More sounds, sliding and scraping, something vibrating like a broken pitch pipe. Trojan Horse/Double Seed broke free of Greyhound and Shrike.
All three ships spread apart, each on a different course and schedule, each with a different mission, fifty billion kilometers from Leviathan, still racing at close to light-speed.
“Super deceleration in ten seconds,” the mom said.
They had been through this many times before, enough to be used to it, but Martin felt a deep sense of dread: dread of the poised dream-state, his every move second-guessed by the volumetric fields. He felt them creep around his molecules, taking inventory of his body. And dread as well for what they all would have to face if they succeeded, when the ships came back together: the lies and deceit he knew had been perpetrated on the crews.
“Good luck,” Ariel said.
He tried to think of a pleasant scene on Earth, to lock this into his thoughts and avoid visions of the dead.
Instead, he saw as if through a grim documentary that the entire crew had been fed fake matter food, that they were now made of massless coerced points in space; that when the Job was done they would simply dissolve like the Red Tree Runners’ Ship of the Law.
The Law would be done at the cost of their being; in fact, they were nothing right at this moment, merely illusions on a ghost ship falling again into brightness to bring death.
His unvoiced moan seemed to echo behind his closed eyes. If he opened his eyes, he would see the others, trying to do little tasks, conversing or just sitting, waiting out the constrained hours.

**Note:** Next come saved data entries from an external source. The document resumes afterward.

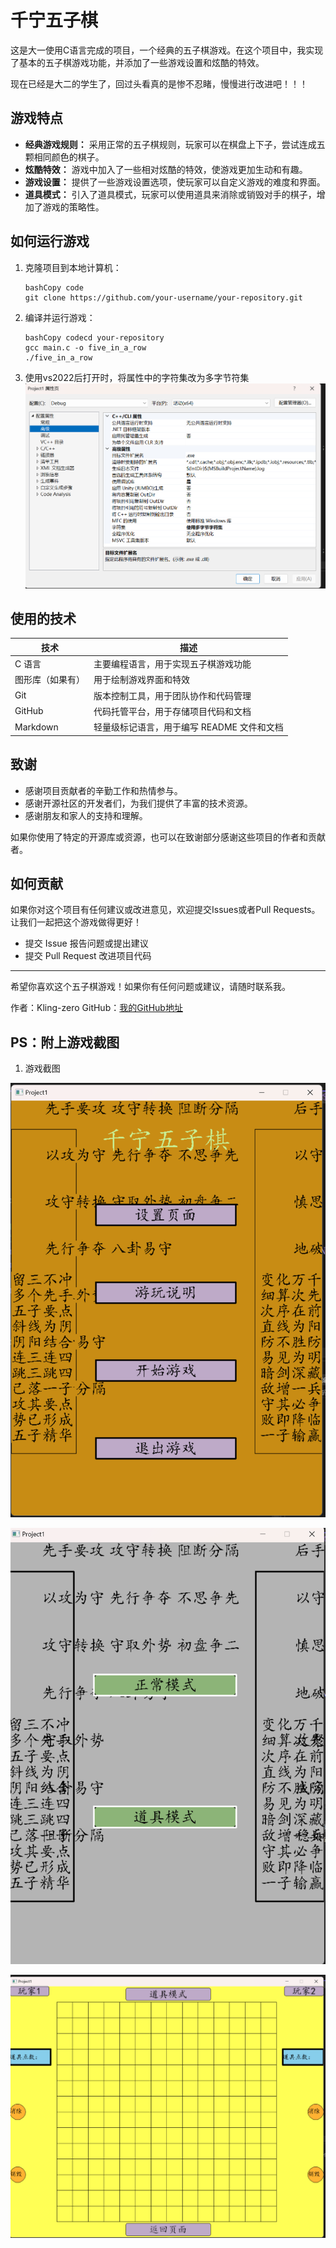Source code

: # 千宁五子棋

这是大一使用C语言完成的项目，一个经典的五子棋游戏。在这个项目中，我实现了基本的五子棋游戏功能，并添加了一些游戏设置和炫酷的特效。

现在已经是大二的学生了，回过头看真的是惨不忍睹，慢慢进行改进吧！！！

## 游戏特点

- **经典游戏规则：** 采用正常的五子棋规则，玩家可以在棋盘上下子，尝试连成五颗相同颜色的棋子。
- **炫酷特效：** 游戏中加入了一些相对炫酷的特效，使游戏更加生动和有趣。
- **游戏设置：** 提供了一些游戏设置选项，使玩家可以自定义游戏的难度和界面。
- **道具模式：** 引入了道具模式，玩家可以使用道具来消除或销毁对手的棋子，增加了游戏的策略性。

## 如何运行游戏

1. 克隆项目到本地计算机：

   ```
   bashCopy code
   git clone https://github.com/your-username/your-repository.git
   ```

2. 编译并运行游戏：

   ```
   bashCopy codecd your-repository
   gcc main.c -o five_in_a_row
   ./five_in_a_row 
   ```
   
3. 使用vs2022后打开时，将属性中的字符集改为多字节符集![](https://github.com/Kling-zero/C-FIve-Rows/blob/main/pictures/%E5%B1%8F%E5%B9%95%E6%88%AA%E5%9B%BE%202023-10-11%20000906.png)

## 使用的技术

| 技术             | 描述                                       |
| ---------------- | ------------------------------------------ |
| C 语言           | 主要编程语言，用于实现五子棋游戏功能       |
| 图形库（如果有） | 用于绘制游戏界面和特效                     |
| Git              | 版本控制工具，用于团队协作和代码管理       |
| GitHub           | 代码托管平台，用于存储项目代码和文档       |
| Markdown         | 轻量级标记语言，用于编写 README 文件和文档 |

## 致谢

+ 感谢项目贡献者的辛勤工作和热情参与。
+ 感谢开源社区的开发者们，为我们提供了丰富的技术资源。
+ 感谢朋友和家人的支持和理解。

如果你使用了特定的开源库或资源，也可以在致谢部分感谢这些项目的作者和贡献者。

## 如何贡献

如果你对这个项目有任何建议或改进意见，欢迎提交Issues或者Pull Requests。让我们一起把这个游戏做得更好！

- 提交 Issue 报告问题或提出建议
- 提交 Pull Request 改进项目代码

------

希望你喜欢这个五子棋游戏！如果你有任何问题或建议，请随时联系我。

作者：Kling-zero
GitHub：[我的GitHub地址](https://github.com/Kling-zero)

## PS：附上游戏截图

1. 游戏截图

![](https://github.com/Kling-zero/C-FIve-Rows/blob/main/pictures/%E5%B1%8F%E5%B9%95%E6%88%AA%E5%9B%BE%202023-10-11%20001337.png)

![屏幕截图 2023-10-11 001407](https://github.com/Kling-zero/C-FIve-Rows/blob/main/pictures/%E5%B1%8F%E5%B9%95%E6%88%AA%E5%9B%BE%202023-10-11%20001407.png)

![屏幕截图 2023-10-11 001415](https://github.com/Kling-zero/C-FIve-Rows/blob/main/pictures/%E5%B1%8F%E5%B9%95%E6%88%AA%E5%9B%BE%202023-10-11%20001415.png)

He preferred to be alone with this nightmare.
Twenty-two hours passed.
An hour before super deceleration ended, as planned, Hakim broadcast their first message to the beings around Leviathan. He had created a simple binary signal repeating pi and the first ten prime numbers, without the Brothers’ help; the moms had indicated Brother mathematics was most unusual, and not likely to be easily understood.
The signal was adjusted to disguise their velocity. It would reach Leviathan’s world
s in twenty-three hours; Trojan Horse/Double Seed would be twenty-two billion kilometers from the system by then, easily visible to Leviathan’s masters.

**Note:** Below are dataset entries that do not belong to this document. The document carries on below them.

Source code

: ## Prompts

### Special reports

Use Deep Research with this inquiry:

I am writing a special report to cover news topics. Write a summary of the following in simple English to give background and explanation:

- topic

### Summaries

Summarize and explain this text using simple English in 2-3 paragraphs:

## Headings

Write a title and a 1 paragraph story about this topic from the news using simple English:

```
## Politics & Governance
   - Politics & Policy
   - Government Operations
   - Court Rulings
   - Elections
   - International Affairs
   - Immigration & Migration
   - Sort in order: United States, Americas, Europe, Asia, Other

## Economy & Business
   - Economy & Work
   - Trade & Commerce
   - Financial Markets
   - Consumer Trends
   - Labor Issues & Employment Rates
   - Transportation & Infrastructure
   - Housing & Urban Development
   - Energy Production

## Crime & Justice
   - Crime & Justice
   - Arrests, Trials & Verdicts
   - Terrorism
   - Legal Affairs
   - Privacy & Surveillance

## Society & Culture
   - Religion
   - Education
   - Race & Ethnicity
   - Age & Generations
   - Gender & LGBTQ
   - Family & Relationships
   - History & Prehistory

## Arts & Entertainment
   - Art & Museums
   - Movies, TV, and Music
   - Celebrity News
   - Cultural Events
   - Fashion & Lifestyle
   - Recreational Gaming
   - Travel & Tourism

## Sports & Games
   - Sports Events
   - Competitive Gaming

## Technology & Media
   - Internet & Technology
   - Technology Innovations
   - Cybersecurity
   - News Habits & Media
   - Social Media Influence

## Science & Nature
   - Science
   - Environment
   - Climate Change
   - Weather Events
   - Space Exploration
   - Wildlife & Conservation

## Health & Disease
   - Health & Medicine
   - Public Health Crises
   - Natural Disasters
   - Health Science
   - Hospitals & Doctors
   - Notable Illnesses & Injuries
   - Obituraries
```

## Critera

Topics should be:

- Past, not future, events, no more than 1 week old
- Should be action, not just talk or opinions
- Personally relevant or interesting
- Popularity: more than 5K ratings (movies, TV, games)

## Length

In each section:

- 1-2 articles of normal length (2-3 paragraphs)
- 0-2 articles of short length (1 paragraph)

The mom informed them that Greyhound and Shrike were doing well, that all was going as planned.
Martin listened to the mom’s voice, acknowledged with a nod that he had heard the news and understood it, closed his eyes again, waited, still not convinced of his reality, his solidity.
Ariel touched his arm. “You don’t look happy,” she said.
“Nightmare,” he said, shaking his head.
“You’re not asleep,” she said.
“Doesn’t matter.”
“Want to talk?”
“About what?”
“About after.”
He smiled. “After we get the Job done? Or after we’ve decelerated?”
“After anything,” she said.
Martin opened his eyes completely and wiped them to clear his mottled vision. What he saw was still not sharp; Ariel leaned on her elbow a meter away, face blurred, eyes indistinct, mouth moving. He made an effort to listen.
“The Wendys will make their gowns. We’ll marry a planet. Do you ever think about that?”
He shook his head.
“I do. I’d like to let it all down, relax, sit in a thick, fresh atmosphere with the sun in the sky…just not worry about anything. Do you think people on Earth ever did that?”
“I suppose.”
“I wonder if I’d make a good mother. Having babies, I mean.”
“Probably,” he said.
“I’ve just started thinking about being a mother. My thoughts…I’ve been young for so long, it’s hard to imagine actually being grown-up.”
“Ariel, I’m not thinking too clearly right now. We should talk later.”
“If you want. I don’t mind if you don’t answer. Do you mind listening?”
“I don’t know if I mind anything right now.”
“All right,” she said. “I’ll wait. But we’re going to be so busy.”
“That will be good,” Martin said. “Not having time to think.”
“Do you have a voice…” She trailed off. “It sounds so silly, like something Rosa might say. Do you have a voice that tells you what’s going to happen?”